---- RECORDS SHOWN

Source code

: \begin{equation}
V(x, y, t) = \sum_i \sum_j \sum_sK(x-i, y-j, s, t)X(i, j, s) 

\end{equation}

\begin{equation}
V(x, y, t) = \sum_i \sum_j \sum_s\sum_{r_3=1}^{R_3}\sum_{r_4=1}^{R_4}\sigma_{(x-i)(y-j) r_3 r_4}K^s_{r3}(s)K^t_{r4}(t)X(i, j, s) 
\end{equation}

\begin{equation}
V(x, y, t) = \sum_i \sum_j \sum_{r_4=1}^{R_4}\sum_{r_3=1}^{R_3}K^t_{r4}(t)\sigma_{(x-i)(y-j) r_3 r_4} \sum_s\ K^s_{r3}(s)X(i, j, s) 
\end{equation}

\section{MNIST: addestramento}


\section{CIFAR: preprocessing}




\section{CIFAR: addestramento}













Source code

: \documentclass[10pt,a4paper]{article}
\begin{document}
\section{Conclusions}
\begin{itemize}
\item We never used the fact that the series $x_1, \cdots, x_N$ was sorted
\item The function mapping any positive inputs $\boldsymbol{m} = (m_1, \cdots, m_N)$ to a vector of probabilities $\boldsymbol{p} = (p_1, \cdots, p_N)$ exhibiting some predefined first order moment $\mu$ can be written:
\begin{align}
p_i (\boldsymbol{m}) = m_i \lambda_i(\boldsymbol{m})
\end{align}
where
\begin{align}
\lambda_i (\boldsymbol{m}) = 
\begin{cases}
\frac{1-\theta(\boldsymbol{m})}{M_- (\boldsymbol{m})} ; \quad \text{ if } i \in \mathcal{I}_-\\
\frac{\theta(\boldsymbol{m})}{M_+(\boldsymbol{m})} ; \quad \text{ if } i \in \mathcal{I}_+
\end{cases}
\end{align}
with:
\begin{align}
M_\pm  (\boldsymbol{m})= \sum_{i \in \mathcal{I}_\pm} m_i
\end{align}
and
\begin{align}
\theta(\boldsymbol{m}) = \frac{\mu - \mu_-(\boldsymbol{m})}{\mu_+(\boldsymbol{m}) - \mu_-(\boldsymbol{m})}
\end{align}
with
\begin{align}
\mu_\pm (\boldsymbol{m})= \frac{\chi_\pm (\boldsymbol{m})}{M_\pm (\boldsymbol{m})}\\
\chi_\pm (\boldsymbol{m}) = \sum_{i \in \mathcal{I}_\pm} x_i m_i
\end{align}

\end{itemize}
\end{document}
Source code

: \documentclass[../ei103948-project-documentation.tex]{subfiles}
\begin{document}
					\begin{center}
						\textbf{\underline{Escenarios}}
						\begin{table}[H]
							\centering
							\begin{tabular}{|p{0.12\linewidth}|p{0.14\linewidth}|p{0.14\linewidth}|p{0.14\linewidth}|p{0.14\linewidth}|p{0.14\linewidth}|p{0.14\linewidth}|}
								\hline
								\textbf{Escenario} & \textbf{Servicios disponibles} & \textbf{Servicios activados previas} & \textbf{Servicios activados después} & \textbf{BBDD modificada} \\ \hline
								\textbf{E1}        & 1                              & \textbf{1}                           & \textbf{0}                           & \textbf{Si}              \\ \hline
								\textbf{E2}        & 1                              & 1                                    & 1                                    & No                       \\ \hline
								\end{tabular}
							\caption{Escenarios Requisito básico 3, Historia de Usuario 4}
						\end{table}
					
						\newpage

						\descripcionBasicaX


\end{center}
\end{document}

--------

● **WHAT THE TASK ASKS**:
Word for word, restate the lines above.

● **EXPECTED OUTPUT**:
Source code

: \begin{equation}
V(x, y, t) = \sum_i \sum_j \sum_sK(x-i, y-j, s, t)X(i, j, s) 

\end{equation}

\begin{equation}
V(x, y, t) = \sum_i \sum_j \sum_s\sum_{r_3=1}^{R_3}\sum_{r_4=1}^{R_4}\sigma_{(x-i)(y-j) r_3 r_4}K^s_{r3}(s)K^t_{r4}(t)X(i, j, s) 
\end{equation}

\begin{equation}
V(x, y, t) = \sum_i \sum_j \sum_{r_4=1}^{R_4}\sum_{r_3=1}^{R_3}K^t_{r4}(t)\sigma_{(x-i)(y-j) r_3 r_4} \sum_s\ K^s_{r3}(s)X(i, j, s) 
\end{equation}

\section{MNIST: addestramento}


\section{CIFAR: preprocessing}




\section{CIFAR: addestramento}













Source code

: \documentclass[10pt,a4paper]{article}
\begin{document}
\section{Conclusions}
\begin{itemize}
\item We never used the fact that the series $x_1, \cdots, x_N$ was sorted
\item The function mapping any positive inputs $\boldsymbol{m} = (m_1, \cdots, m_N)$ to a vector of probabilities $\boldsymbol{p} = (p_1, \cdots, p_N)$ exhibiting some predefined first order moment $\mu$ can be written:
\begin{align}
p_i (\boldsymbol{m}) = m_i \lambda_i(\boldsymbol{m})
\end{align}
where
\begin{align}
\lambda_i (\boldsymbol{m}) = 
\begin{cases}
\frac{1-\theta(\boldsymbol{m})}{M_- (\boldsymbol{m})} ; \quad \text{ if } i \in \mathcal{I}_-\\
\frac{\theta(\boldsymbol{m})}{M_+(\boldsymbol{m})} ; \quad \text{ if } i \in \mathcal{I}_+
\end{cases}
\end{align}
with:
\begin{align}
M_\pm  (\boldsymbol{m})= \sum_{i \in \mathcal{I}_\pm} m_i
\end{align}
and
\begin{align}
\theta(\boldsymbol{m}) = \frac{\mu - \mu_-(\boldsymbol{m})}{\mu_+(\boldsymbol{m}) - \mu_-(\boldsymbol{m})}
\end{align}
with
\begin{align}
\mu_\pm (\boldsymbol{m})= \frac{\chi_\pm (\boldsymbol{m})}{M_\pm (\boldsymbol{m})}\\
\chi_\pm (\boldsymbol{m}) = \sum_{i \in \mathcal{I}_\pm} x_i m_i
\end{align}

\end{itemize}
\end{document}
Source code

: \documentclass[../ei103948-project-documentation.tex]{subfiles}
\begin{document}
					\begin{center}
						\textbf{\underline{Escenarios}}
						\begin{table}[H]
							\centering
							\begin{tabular}{|p{0.12\linewidth}|p{0.14\linewidth}|p{0.14\linewidth}|p{0.14\linewidth}|p{0.14\linewidth}|p{0.14\linewidth}|p{0.14\linewidth}|}
								\hline
								\textbf{Escenario} & \textbf{Servicios disponibles} & \textbf{Servicios activados previas} & \textbf{Servicios activados después} & \textbf{BBDD modificada} \\ \hline
								\textbf{E1}        & 1                              & \textbf{1}                           & \textbf{0}                           & \textbf{Si}              \\ \hline
								\textbf{E2}        & 1                              & 1                                    & 1                                    & No                       \\ \hline
								\end{tabular}
							\caption{Escenarios Requisito básico 3, Historia de Usuario 4}
						\end{table}
					
						\newpage

						\descripcionBasicaX


\end{center}
\end{document}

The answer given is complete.